The U.S. Federal Reserve has decided to cut its key interest rate by 25 basis points, bringing the target range down to 3.75–4.00 percent. The decision was in line with market expectations, as investors had been anticipating continued monetary policy easing for several weeks.
In its post-meeting statement, the Fed emphasised that U.S. economic activity is still expanding, albeit at a moderate pace. Labour market data point to a slowdown in employment growth, and while unemployment remains low, it has risen slightly in recent months. At the same time, inflation — which had previously been easing — has edged up again and remains above the Fed’s 2 percent target.
According to the Fed, the risk of deterioration in labour market conditions has increased, making it necessary to continue adjusting interest rates. The central bank also warned that the macroeconomic environment remains highly uncertain — both in the United States and globally.
Fed leaves future moves open
The Federal Reserve stressed that any further rate cuts will depend on incoming data — particularly inflation dynamics, labour market strength and global sentiment. The Fed reaffirmed its readiness to respond swiftly should new risks emerge to the inflation target or employment stability.

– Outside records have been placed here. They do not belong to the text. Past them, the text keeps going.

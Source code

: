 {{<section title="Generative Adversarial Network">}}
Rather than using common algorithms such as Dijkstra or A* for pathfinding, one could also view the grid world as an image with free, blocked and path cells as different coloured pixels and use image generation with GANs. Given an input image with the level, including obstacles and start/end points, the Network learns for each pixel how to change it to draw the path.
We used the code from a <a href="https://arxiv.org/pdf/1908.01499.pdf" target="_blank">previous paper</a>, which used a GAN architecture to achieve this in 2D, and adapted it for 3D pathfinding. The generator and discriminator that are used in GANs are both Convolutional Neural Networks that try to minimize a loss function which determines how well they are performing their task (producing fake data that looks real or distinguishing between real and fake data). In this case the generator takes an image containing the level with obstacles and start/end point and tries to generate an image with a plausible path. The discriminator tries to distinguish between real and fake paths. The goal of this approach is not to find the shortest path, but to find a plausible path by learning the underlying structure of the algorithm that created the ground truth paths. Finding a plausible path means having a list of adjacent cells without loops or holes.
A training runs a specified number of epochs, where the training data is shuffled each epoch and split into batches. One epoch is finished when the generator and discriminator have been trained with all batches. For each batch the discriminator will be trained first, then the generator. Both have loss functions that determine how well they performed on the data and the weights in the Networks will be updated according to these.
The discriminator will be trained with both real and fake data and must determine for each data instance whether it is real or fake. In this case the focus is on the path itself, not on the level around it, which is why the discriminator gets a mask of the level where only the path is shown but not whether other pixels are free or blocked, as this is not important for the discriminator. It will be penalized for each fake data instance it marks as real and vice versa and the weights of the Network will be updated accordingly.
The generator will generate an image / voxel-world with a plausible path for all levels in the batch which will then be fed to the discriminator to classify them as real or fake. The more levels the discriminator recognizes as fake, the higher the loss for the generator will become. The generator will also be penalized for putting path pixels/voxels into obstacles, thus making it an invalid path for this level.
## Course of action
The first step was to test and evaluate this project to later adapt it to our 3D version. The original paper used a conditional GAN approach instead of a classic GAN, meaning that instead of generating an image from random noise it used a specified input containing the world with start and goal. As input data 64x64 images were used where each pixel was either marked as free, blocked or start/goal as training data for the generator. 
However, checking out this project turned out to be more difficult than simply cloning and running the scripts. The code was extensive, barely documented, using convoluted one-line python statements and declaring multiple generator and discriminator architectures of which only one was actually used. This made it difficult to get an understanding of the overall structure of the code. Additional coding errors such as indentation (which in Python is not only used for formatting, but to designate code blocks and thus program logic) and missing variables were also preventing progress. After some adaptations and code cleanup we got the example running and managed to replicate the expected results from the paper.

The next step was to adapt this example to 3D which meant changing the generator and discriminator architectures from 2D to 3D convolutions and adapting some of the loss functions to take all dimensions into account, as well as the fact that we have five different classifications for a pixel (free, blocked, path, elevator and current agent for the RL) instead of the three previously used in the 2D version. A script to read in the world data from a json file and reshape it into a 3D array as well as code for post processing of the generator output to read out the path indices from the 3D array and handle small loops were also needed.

The bank also announced that, as of 1 December, it will end the balance sheet reduction process — the gradual unwinding of bond holdings accumulated during the pandemic. This signals a shift toward a more neutral balance sheet policy stance.
Not a unanimous vote
Today’s decision was adopted by majority vote, but two members of the Federal Open Market Committee dissented. One favoured a deeper cut — by 50 basis points — while the other advocated leaving rates unchanged. This highlights growing divergence within the Fed itself regarding the extent of future monetary easing.